Antonio Conte and Tottenham Hotspur seemed like a marriage made anywhere but in heaven — see also: José Mourinho and Tottenham Hotspur — and that little experiment came to its official end yesterday, with Spurs sacking Conte, who had [FUNNED] off back to Italy already on the budgety wings of Ryanair.
Officially it’s a “mutual agreement” so Conte may or may not have agreed to forego the last three months of his contract that was set to expire at the end of the season. Notably, Spurs’ statement is at least 50 words longer than our 61-word effort back in 2018, and presumably will not result in any subsequent legal action. But it’s okay, I still love you, Antonio!
Conte won 41 of his 76 games in charge, which is his lowest winning percentage since hitting the big time, though that still makes him the third best in Spurs modern history, just behind AVB and Pochettino. The history of the Tottenham! (And they’re somehow still in fourth as we speak ... and a million
miles points ahead of us ... but I’m at the bargaining stage of coping now, so it’s cool.)
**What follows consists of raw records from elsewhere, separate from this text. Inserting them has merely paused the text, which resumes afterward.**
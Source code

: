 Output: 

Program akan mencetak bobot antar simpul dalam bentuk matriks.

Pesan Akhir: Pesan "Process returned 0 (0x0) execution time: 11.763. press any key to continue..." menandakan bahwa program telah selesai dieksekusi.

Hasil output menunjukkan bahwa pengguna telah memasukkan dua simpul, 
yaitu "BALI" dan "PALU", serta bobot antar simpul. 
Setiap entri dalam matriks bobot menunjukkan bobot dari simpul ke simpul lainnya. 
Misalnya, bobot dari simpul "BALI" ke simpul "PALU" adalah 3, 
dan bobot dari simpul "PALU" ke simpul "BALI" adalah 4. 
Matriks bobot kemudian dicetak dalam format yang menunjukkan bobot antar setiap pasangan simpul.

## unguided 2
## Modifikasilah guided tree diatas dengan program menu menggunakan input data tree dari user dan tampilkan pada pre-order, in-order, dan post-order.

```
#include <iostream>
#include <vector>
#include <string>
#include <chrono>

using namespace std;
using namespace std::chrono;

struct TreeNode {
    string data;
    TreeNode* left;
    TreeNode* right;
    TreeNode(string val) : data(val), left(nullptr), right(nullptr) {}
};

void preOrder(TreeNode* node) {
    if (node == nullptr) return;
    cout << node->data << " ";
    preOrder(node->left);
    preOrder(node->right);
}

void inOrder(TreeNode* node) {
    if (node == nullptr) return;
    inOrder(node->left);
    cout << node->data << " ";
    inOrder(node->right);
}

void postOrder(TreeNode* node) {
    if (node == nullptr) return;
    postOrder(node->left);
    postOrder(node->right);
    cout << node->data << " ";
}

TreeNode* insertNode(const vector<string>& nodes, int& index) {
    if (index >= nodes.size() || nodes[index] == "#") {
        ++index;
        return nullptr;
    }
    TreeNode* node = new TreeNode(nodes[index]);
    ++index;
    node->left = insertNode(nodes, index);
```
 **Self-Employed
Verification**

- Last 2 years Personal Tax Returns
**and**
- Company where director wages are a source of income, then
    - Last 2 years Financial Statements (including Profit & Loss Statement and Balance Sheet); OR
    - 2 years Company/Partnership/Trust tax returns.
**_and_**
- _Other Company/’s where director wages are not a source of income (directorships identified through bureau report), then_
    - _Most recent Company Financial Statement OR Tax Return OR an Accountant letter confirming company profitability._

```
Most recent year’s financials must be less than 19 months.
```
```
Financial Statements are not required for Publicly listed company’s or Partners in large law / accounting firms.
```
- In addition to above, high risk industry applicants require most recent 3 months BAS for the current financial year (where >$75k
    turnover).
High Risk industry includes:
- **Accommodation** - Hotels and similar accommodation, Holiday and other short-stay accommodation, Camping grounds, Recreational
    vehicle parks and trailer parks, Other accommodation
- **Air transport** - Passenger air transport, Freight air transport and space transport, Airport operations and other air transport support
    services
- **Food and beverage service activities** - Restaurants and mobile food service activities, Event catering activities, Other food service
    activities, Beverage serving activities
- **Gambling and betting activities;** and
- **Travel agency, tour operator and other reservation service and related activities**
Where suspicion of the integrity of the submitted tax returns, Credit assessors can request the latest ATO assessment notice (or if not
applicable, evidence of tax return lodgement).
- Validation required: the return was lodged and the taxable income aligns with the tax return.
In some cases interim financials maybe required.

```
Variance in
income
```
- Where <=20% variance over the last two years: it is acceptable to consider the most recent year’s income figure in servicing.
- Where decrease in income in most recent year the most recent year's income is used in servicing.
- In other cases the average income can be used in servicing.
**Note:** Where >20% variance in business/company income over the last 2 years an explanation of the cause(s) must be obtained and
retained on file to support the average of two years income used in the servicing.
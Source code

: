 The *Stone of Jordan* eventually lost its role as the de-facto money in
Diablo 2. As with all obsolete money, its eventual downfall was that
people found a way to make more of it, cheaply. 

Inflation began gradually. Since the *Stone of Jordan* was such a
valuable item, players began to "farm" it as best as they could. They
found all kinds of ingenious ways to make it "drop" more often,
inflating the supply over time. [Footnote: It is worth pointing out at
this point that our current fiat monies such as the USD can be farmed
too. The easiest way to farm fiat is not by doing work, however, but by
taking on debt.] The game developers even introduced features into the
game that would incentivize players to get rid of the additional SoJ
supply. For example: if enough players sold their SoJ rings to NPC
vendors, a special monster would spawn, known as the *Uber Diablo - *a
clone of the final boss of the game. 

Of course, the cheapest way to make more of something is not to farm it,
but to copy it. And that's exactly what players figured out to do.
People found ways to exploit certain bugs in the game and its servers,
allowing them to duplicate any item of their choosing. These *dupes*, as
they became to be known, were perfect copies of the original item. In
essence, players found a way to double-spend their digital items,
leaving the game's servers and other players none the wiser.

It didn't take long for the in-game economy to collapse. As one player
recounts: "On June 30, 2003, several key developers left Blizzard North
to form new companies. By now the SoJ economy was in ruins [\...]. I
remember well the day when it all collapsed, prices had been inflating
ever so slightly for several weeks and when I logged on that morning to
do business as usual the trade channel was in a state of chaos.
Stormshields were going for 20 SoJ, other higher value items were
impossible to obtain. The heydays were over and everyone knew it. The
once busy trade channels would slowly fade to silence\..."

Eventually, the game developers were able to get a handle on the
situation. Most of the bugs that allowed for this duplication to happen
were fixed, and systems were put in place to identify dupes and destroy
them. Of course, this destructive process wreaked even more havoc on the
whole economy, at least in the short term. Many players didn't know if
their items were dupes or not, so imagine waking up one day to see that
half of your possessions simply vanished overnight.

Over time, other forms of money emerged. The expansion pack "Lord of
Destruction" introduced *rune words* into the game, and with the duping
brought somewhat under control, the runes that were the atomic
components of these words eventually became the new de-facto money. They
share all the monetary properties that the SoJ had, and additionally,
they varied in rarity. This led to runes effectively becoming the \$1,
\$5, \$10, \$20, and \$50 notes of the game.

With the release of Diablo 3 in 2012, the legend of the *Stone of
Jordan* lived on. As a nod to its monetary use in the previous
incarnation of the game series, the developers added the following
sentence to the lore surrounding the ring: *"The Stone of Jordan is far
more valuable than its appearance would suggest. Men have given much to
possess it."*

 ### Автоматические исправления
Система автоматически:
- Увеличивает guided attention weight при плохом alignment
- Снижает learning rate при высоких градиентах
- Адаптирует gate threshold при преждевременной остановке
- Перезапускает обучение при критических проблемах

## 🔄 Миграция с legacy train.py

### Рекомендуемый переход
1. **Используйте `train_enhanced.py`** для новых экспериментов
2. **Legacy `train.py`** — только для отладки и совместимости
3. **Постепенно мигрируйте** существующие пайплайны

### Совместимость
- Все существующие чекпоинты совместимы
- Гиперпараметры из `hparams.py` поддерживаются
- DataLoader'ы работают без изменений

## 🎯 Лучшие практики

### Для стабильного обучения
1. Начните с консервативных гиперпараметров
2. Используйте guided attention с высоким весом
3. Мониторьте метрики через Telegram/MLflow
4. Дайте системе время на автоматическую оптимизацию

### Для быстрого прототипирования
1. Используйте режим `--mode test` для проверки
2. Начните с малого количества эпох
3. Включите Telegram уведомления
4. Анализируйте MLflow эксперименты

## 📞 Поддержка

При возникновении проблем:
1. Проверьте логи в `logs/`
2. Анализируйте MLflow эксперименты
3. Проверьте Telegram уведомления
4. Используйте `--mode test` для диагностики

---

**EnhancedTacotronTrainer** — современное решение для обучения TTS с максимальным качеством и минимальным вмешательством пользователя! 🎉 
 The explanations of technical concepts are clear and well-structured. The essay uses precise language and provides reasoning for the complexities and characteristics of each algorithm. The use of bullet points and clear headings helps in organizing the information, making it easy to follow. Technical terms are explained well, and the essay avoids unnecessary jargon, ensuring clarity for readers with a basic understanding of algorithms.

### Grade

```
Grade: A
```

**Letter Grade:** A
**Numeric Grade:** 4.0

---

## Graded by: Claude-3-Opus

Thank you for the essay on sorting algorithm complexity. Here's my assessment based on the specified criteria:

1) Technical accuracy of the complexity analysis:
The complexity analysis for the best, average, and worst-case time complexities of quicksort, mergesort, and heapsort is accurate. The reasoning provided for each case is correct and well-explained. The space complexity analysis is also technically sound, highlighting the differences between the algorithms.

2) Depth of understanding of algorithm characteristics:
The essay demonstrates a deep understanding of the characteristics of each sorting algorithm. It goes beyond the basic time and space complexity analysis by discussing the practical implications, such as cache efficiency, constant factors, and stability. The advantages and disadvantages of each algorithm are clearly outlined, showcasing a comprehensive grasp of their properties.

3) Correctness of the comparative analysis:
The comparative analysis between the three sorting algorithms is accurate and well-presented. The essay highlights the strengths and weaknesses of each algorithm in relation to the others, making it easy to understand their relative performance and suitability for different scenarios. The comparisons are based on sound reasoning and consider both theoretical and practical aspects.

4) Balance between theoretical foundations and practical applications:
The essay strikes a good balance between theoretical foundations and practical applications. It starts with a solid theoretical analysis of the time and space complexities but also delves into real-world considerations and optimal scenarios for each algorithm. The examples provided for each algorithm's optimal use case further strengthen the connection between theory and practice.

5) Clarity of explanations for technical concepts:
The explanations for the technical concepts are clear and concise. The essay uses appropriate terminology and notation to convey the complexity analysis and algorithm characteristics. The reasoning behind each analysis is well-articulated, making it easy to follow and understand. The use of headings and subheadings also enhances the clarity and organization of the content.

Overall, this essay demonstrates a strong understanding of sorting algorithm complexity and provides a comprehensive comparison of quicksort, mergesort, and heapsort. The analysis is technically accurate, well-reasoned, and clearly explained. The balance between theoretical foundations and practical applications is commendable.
In case you missed it, The Don burned his bridges in North London in spectacular style right before the international break, when he went on a truly remarkable 10-minute rant against his players, his superiors, and the entire history and culture of the club, launching verbal broadside after verbal broadside. Flame on!
Incidentally, Spurs were apparently hoping to catch Thomas Tuchel’s eye next, but Tactics Tommy did himself a huge favor an grabbed at the Bayern opportunity with both hands.
Spurs might however pick up the coach whom Tuchel replaced, Julian Nagelsmann, who apparently owned a Spurs shirt once and will thus choose them over Real Madrid. And I’m not even making that logic up.